Content starts

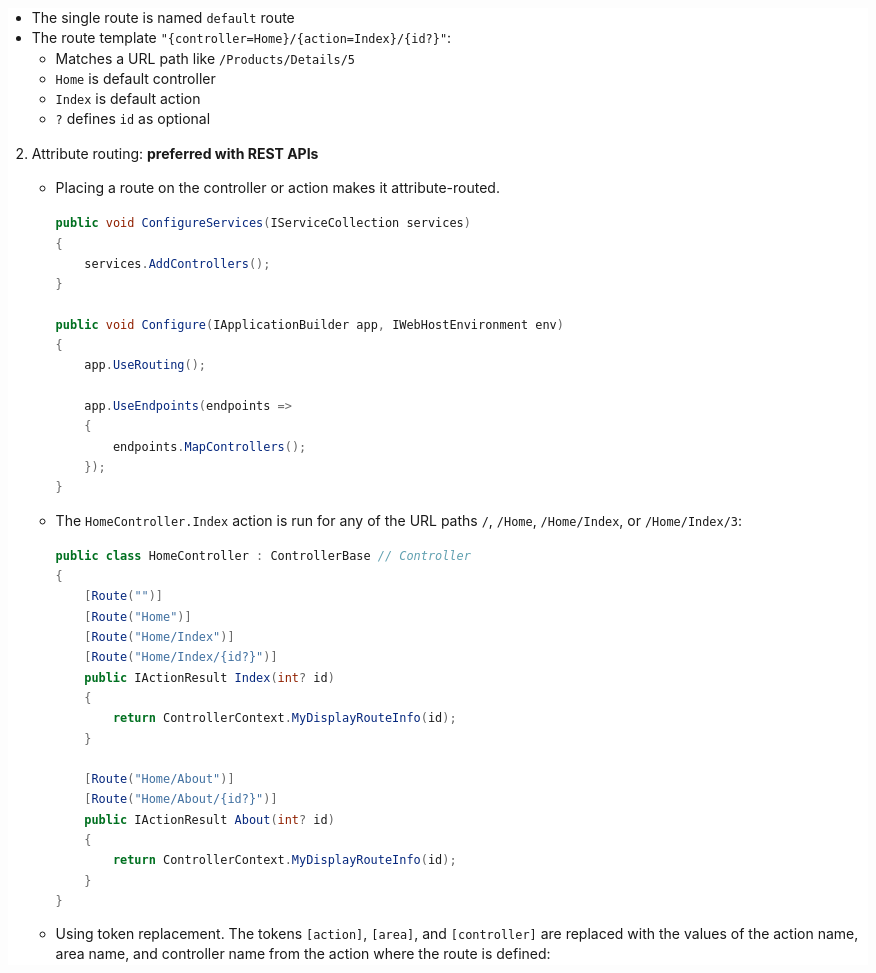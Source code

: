    - The single route is named `default` route
   - The route template `"{controller=Home}/{action=Index}/{id?}"`:
     - Matches a URL path like `/Products/Details/5`
     - `Home` is default controller
     - `Index` is default action
     - `?` defines `id` as optional

2. Attribute routing: **preferred with REST APIs**

   - Placing a route on the controller or action makes it attribute-routed.

     ```cs
     public void ConfigureServices(IServiceCollection services)
     {
         services.AddControllers();
     }

     public void Configure(IApplicationBuilder app, IWebHostEnvironment env)
     {
         app.UseRouting();

         app.UseEndpoints(endpoints =>
         {
             endpoints.MapControllers();
         });
     }
     ```

   - The `HomeController.Index` action is run for any of the URL paths `/`, `/Home`, `/Home/Index`, or `/Home/Index/3`:

     ```cs
     public class HomeController : ControllerBase // Controller
     {
         [Route("")]
         [Route("Home")]
         [Route("Home/Index")]
         [Route("Home/Index/{id?}")]
         public IActionResult Index(int? id)
         {
             return ControllerContext.MyDisplayRouteInfo(id);
         }

         [Route("Home/About")]
         [Route("Home/About/{id?}")]
         public IActionResult About(int? id)
         {
             return ControllerContext.MyDisplayRouteInfo(id);
         }
     }
     ```

   - Using token replacement. The tokens `[action]`, `[area]`, and `[controller]` are replaced with the values of the action name, area name, and controller name from the action where the route is defined:
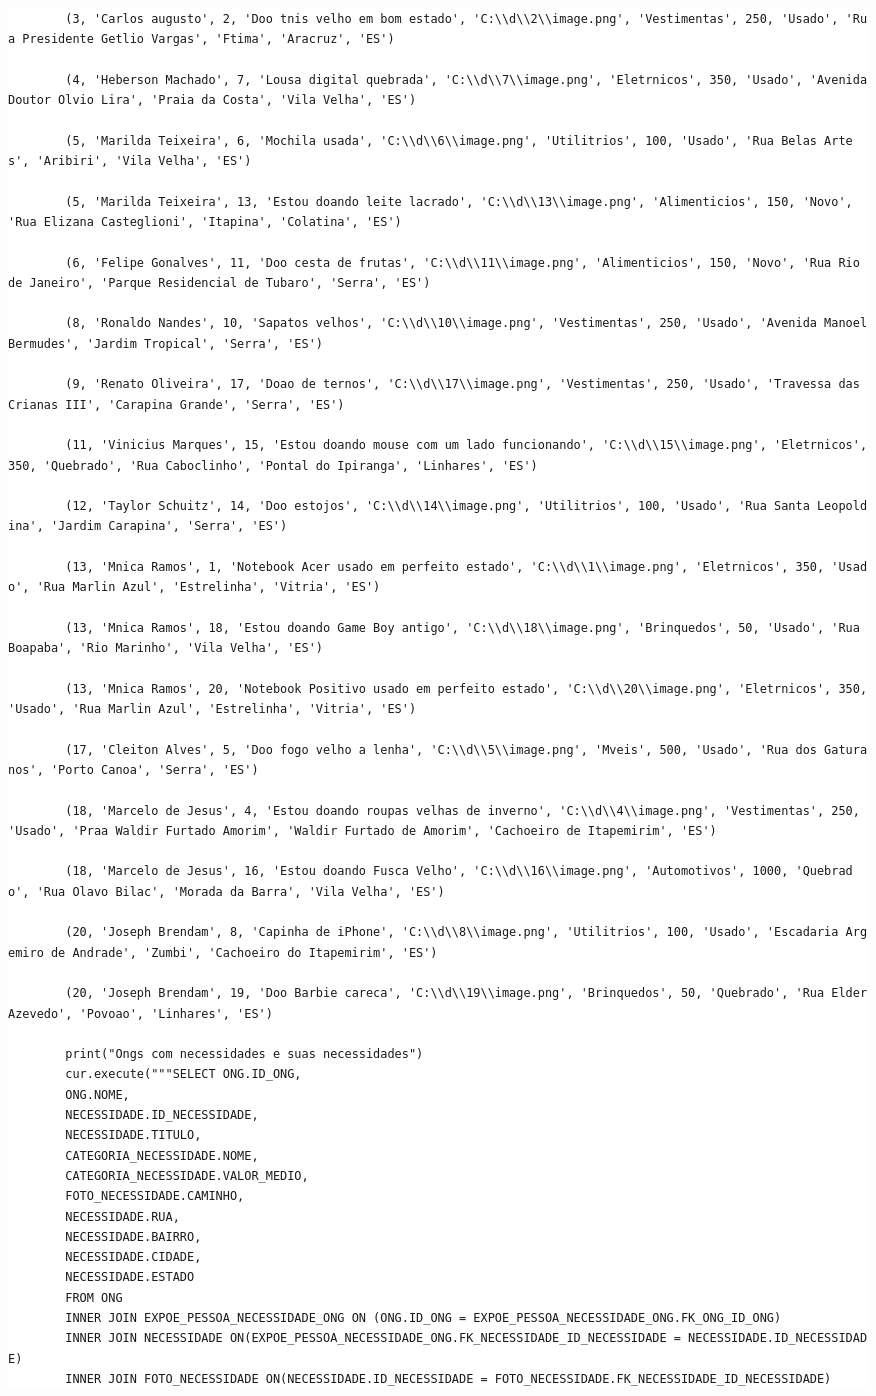             (3, 'Carlos augusto', 2, 'Doo tnis velho em bom estado', 'C:\\d\\2\\image.png', 'Vestimentas', 250, 'Usado', 'Rua Presidente Getlio Vargas', 'Ftima', 'Aracruz', 'ES') 

            (4, 'Heberson Machado', 7, 'Lousa digital quebrada', 'C:\\d\\7\\image.png', 'Eletrnicos', 350, 'Usado', 'Avenida Doutor Olvio Lira', 'Praia da Costa', 'Vila Velha', 'ES') 

            (5, 'Marilda Teixeira', 6, 'Mochila usada', 'C:\\d\\6\\image.png', 'Utilitrios', 100, 'Usado', 'Rua Belas Artes', 'Aribiri', 'Vila Velha', 'ES') 

            (5, 'Marilda Teixeira', 13, 'Estou doando leite lacrado', 'C:\\d\\13\\image.png', 'Alimenticios', 150, 'Novo', 'Rua Elizana Casteglioni', 'Itapina', 'Colatina', 'ES') 

            (6, 'Felipe Gonalves', 11, 'Doo cesta de frutas', 'C:\\d\\11\\image.png', 'Alimenticios', 150, 'Novo', 'Rua Rio de Janeiro', 'Parque Residencial de Tubaro', 'Serra', 'ES') 

            (8, 'Ronaldo Nandes', 10, 'Sapatos velhos', 'C:\\d\\10\\image.png', 'Vestimentas', 250, 'Usado', 'Avenida Manoel Bermudes', 'Jardim Tropical', 'Serra', 'ES') 

            (9, 'Renato Oliveira', 17, 'Doao de ternos', 'C:\\d\\17\\image.png', 'Vestimentas', 250, 'Usado', 'Travessa das Crianas III', 'Carapina Grande', 'Serra', 'ES') 

            (11, 'Vinicius Marques', 15, 'Estou doando mouse com um lado funcionando', 'C:\\d\\15\\image.png', 'Eletrnicos', 350, 'Quebrado', 'Rua Caboclinho', 'Pontal do Ipiranga', 'Linhares', 'ES') 

            (12, 'Taylor Schuitz', 14, 'Doo estojos', 'C:\\d\\14\\image.png', 'Utilitrios', 100, 'Usado', 'Rua Santa Leopoldina', 'Jardim Carapina', 'Serra', 'ES') 

            (13, 'Mnica Ramos', 1, 'Notebook Acer usado em perfeito estado', 'C:\\d\\1\\image.png', 'Eletrnicos', 350, 'Usado', 'Rua Marlin Azul', 'Estrelinha', 'Vitria', 'ES') 

            (13, 'Mnica Ramos', 18, 'Estou doando Game Boy antigo', 'C:\\d\\18\\image.png', 'Brinquedos', 50, 'Usado', 'Rua Boapaba', 'Rio Marinho', 'Vila Velha', 'ES') 

            (13, 'Mnica Ramos', 20, 'Notebook Positivo usado em perfeito estado', 'C:\\d\\20\\image.png', 'Eletrnicos', 350, 'Usado', 'Rua Marlin Azul', 'Estrelinha', 'Vitria', 'ES') 

            (17, 'Cleiton Alves', 5, 'Doo fogo velho a lenha', 'C:\\d\\5\\image.png', 'Mveis', 500, 'Usado', 'Rua dos Gaturanos', 'Porto Canoa', 'Serra', 'ES') 

            (18, 'Marcelo de Jesus', 4, 'Estou doando roupas velhas de inverno', 'C:\\d\\4\\image.png', 'Vestimentas', 250, 'Usado', 'Praa Waldir Furtado Amorim', 'Waldir Furtado de Amorim', 'Cachoeiro de Itapemirim', 'ES') 

            (18, 'Marcelo de Jesus', 16, 'Estou doando Fusca Velho', 'C:\\d\\16\\image.png', 'Automotivos', 1000, 'Quebrado', 'Rua Olavo Bilac', 'Morada da Barra', 'Vila Velha', 'ES') 

            (20, 'Joseph Brendam', 8, 'Capinha de iPhone', 'C:\\d\\8\\image.png', 'Utilitrios', 100, 'Usado', 'Escadaria Argemiro de Andrade', 'Zumbi', 'Cachoeiro do Itapemirim', 'ES') 

            (20, 'Joseph Brendam', 19, 'Doo Barbie careca', 'C:\\d\\19\\image.png', 'Brinquedos', 50, 'Quebrado', 'Rua Elder Azevedo', 'Povoao', 'Linhares', 'ES') 
            
            print("Ongs com necessidades e suas necessidades")
            cur.execute("""SELECT ONG.ID_ONG,
            ONG.NOME,
            NECESSIDADE.ID_NECESSIDADE,
            NECESSIDADE.TITULO,
            CATEGORIA_NECESSIDADE.NOME,
            CATEGORIA_NECESSIDADE.VALOR_MEDIO,
            FOTO_NECESSIDADE.CAMINHO,
            NECESSIDADE.RUA,
            NECESSIDADE.BAIRRO,
            NECESSIDADE.CIDADE,
            NECESSIDADE.ESTADO 
            FROM ONG
            INNER JOIN EXPOE_PESSOA_NECESSIDADE_ONG ON (ONG.ID_ONG = EXPOE_PESSOA_NECESSIDADE_ONG.FK_ONG_ID_ONG)
            INNER JOIN NECESSIDADE ON(EXPOE_PESSOA_NECESSIDADE_ONG.FK_NECESSIDADE_ID_NECESSIDADE = NECESSIDADE.ID_NECESSIDADE)
            INNER JOIN FOTO_NECESSIDADE ON(NECESSIDADE.ID_NECESSIDADE = FOTO_NECESSIDADE.FK_NECESSIDADE_ID_NECESSIDADE)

Content ends

Copy out only the lines of the records above from the one with "2. Attribute routing: **preferred" through the one with "- Using token", exactly as they stand, both included.

2. Attribute routing: **preferred with REST APIs**

   - Placing a route on the controller or action makes it attribute-routed.

     ```cs
     public void ConfigureServices(IServiceCollection services)
     {
         services.AddControllers();
     }

     public void Configure(IApplicationBuilder app, IWebHostEnvironment env)
     {
         app.UseRouting();

         app.UseEndpoints(endpoints =>
         {
             endpoints.MapControllers();
         });
     }
     ```

   - The `HomeController.Index` action is run for any of the URL paths `/`, `/Home`, `/Home/Index`, or `/Home/Index/3`:

     ```cs
     public class HomeController : ControllerBase // Controller
     {
         [Route("")]
         [Route("Home")]
         [Route("Home/Index")]
         [Route("Home/Index/{id?}")]
         public IActionResult Index(int? id)
         {
             return ControllerContext.MyDisplayRouteInfo(id);
         }

         [Route("Home/About")]
         [Route("Home/About/{id?}")]
         public IActionResult About(int? id)
         {
             return ControllerContext.MyDisplayRouteInfo(id);
         }
     }
     ```

   - Using token replacement. The tokens `[action]`, `[area]`, and `[controller]` are replaced with the values of the action name, area name, and controller name from the action where the route is defined:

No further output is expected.